BRIEF:
Count the lines below that hold "Graph". Give the number without comment.

*** Opening SOURCE DATA ***

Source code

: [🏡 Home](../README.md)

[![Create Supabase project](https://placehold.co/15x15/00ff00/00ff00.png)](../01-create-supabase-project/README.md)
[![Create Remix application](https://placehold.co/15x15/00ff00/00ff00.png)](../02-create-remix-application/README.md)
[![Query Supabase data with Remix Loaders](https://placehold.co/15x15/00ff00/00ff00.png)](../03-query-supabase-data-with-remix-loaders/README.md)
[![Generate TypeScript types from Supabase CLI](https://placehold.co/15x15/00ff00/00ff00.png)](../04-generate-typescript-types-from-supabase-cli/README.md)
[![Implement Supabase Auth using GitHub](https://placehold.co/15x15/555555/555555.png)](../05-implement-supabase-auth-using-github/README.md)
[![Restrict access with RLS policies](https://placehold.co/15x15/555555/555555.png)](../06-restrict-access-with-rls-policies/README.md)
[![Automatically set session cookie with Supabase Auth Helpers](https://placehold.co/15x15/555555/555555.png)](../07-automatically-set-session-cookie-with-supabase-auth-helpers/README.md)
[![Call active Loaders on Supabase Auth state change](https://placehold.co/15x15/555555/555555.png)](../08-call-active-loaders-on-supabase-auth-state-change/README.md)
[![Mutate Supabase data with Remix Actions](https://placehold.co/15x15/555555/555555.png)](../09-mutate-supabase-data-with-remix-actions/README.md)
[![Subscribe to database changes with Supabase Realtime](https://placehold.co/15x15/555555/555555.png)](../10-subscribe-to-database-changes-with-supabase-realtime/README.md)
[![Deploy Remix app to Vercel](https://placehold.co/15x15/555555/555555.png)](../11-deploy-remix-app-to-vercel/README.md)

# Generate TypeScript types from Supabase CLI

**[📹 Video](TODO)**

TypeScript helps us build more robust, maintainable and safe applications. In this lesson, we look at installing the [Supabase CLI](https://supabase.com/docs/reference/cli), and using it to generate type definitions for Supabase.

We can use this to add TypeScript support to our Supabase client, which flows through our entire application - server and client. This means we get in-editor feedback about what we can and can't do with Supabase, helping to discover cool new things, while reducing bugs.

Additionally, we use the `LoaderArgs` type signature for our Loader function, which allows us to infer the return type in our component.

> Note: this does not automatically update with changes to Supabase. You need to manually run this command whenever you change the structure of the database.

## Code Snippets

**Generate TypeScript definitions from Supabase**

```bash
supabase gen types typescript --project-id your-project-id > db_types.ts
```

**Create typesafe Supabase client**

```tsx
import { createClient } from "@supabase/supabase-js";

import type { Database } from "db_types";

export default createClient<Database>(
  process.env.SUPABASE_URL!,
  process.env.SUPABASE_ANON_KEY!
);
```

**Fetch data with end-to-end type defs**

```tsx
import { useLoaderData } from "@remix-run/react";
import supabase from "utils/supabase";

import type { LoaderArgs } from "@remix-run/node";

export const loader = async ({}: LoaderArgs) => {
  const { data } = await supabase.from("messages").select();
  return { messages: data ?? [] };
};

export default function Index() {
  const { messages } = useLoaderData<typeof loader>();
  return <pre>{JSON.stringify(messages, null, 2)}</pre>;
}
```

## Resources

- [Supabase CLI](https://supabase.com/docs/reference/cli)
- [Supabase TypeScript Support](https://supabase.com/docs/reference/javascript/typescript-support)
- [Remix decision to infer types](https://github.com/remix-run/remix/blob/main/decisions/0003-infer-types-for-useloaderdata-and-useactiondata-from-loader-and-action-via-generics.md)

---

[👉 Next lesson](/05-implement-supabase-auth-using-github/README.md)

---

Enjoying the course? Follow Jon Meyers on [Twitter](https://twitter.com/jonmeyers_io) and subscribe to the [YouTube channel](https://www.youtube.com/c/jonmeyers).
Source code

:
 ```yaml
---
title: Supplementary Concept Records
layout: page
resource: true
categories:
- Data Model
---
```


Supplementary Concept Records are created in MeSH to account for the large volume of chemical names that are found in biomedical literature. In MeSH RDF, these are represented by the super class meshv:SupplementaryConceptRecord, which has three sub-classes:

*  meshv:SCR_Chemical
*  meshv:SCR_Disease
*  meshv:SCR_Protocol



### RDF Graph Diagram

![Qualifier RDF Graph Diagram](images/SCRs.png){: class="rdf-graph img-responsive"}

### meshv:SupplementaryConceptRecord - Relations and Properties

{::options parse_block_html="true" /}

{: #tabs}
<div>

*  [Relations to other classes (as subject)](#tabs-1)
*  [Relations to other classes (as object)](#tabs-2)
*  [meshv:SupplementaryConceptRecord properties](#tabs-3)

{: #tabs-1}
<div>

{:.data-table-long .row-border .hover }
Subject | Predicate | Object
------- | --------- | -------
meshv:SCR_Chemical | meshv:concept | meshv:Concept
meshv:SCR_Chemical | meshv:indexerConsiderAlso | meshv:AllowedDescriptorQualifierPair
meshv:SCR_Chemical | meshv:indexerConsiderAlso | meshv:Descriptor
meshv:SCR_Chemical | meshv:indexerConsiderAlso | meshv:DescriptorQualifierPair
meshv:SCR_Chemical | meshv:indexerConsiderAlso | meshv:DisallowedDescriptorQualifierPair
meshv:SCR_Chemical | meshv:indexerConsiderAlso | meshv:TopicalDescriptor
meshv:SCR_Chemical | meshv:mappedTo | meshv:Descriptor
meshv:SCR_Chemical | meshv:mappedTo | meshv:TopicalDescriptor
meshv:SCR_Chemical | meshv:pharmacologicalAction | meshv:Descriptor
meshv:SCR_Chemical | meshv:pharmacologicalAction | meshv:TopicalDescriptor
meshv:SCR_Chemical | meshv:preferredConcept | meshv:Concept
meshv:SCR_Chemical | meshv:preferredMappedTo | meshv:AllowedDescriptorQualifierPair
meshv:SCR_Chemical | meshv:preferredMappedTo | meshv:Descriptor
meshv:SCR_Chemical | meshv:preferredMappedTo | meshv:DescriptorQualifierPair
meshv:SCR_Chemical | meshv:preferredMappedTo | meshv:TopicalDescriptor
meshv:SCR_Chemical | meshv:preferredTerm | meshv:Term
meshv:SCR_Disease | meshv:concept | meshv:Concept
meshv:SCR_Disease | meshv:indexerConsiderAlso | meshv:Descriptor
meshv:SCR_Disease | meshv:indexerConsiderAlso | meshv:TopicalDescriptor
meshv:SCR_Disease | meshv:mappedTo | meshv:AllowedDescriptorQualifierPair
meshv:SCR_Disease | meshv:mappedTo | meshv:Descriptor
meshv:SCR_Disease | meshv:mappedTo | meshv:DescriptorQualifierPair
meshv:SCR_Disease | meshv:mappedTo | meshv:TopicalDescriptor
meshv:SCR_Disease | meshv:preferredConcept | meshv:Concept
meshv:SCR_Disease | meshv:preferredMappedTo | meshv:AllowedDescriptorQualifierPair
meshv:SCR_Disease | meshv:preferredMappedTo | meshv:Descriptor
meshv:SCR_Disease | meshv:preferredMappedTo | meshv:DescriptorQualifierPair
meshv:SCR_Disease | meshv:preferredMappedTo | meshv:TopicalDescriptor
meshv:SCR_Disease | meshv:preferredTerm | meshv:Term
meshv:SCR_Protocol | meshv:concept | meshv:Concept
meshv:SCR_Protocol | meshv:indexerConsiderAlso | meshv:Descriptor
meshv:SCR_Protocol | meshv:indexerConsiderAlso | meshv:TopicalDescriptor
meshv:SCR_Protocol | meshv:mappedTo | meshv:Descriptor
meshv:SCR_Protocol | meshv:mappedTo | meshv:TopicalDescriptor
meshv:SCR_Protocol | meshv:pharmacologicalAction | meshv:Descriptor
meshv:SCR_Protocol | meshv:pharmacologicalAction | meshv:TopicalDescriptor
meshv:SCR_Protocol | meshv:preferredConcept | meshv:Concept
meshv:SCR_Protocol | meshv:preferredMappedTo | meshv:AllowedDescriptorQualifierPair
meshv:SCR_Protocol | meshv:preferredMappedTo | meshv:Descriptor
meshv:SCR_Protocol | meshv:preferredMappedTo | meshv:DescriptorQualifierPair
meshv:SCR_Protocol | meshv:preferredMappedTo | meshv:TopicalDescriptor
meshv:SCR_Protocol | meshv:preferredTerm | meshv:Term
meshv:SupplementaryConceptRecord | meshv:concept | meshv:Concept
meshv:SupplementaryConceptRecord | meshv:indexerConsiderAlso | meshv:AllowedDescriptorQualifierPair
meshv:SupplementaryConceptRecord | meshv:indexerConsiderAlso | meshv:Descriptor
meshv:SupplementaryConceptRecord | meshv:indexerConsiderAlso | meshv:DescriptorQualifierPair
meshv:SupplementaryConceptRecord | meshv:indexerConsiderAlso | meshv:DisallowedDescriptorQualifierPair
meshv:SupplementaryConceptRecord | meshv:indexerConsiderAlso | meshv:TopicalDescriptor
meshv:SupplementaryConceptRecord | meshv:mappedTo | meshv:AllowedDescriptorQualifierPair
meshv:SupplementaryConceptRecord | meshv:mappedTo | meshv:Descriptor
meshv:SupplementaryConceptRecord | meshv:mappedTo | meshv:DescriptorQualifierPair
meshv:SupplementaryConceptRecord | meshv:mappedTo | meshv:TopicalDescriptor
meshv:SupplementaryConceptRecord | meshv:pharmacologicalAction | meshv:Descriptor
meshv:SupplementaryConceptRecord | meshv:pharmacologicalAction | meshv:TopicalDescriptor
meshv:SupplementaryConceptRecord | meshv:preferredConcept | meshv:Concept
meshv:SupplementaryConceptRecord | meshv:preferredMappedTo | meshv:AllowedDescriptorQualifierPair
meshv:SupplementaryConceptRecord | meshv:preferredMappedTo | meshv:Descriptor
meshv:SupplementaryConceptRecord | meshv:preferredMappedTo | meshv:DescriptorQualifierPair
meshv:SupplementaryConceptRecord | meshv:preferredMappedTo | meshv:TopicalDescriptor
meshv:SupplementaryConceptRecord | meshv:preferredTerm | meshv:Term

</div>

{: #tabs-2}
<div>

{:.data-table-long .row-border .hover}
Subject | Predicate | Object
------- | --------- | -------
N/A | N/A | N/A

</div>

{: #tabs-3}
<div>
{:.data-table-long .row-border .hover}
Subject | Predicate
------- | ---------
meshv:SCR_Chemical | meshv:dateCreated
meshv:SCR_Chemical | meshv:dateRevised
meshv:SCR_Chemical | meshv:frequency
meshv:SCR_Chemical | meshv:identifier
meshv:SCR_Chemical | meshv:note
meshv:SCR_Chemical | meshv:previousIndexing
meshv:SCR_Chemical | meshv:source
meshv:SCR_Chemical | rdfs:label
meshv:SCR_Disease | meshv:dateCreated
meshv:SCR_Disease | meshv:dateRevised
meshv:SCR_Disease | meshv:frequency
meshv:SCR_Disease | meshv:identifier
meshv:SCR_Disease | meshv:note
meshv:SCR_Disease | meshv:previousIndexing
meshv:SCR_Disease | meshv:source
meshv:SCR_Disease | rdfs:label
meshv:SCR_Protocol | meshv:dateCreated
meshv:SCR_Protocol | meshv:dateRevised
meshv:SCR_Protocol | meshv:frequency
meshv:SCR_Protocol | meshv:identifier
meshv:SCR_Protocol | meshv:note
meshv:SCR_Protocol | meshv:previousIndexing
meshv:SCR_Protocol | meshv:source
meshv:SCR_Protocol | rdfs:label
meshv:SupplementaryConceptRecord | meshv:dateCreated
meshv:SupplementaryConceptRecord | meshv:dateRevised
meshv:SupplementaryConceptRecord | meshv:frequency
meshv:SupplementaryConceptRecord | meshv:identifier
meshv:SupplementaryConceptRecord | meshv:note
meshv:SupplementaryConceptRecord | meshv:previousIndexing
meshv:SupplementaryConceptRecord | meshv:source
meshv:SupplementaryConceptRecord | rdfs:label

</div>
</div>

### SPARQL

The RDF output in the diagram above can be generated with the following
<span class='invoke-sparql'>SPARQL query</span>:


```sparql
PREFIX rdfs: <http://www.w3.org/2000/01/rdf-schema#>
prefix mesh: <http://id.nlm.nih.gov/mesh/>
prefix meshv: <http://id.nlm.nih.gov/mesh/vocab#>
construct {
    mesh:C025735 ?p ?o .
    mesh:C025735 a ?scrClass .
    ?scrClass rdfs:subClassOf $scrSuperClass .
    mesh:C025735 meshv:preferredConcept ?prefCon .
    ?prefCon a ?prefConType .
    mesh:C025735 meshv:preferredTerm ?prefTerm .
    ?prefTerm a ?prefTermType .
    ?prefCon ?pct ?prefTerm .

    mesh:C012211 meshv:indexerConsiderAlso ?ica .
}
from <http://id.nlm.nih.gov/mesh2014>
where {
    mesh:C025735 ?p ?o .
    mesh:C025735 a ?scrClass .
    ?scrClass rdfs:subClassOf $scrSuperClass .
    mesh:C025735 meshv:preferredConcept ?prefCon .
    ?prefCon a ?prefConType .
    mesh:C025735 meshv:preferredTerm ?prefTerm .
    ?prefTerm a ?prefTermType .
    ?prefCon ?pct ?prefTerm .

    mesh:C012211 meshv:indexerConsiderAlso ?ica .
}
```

*** Closing SOURCE DATA ***

EXERCISE RESULT:
2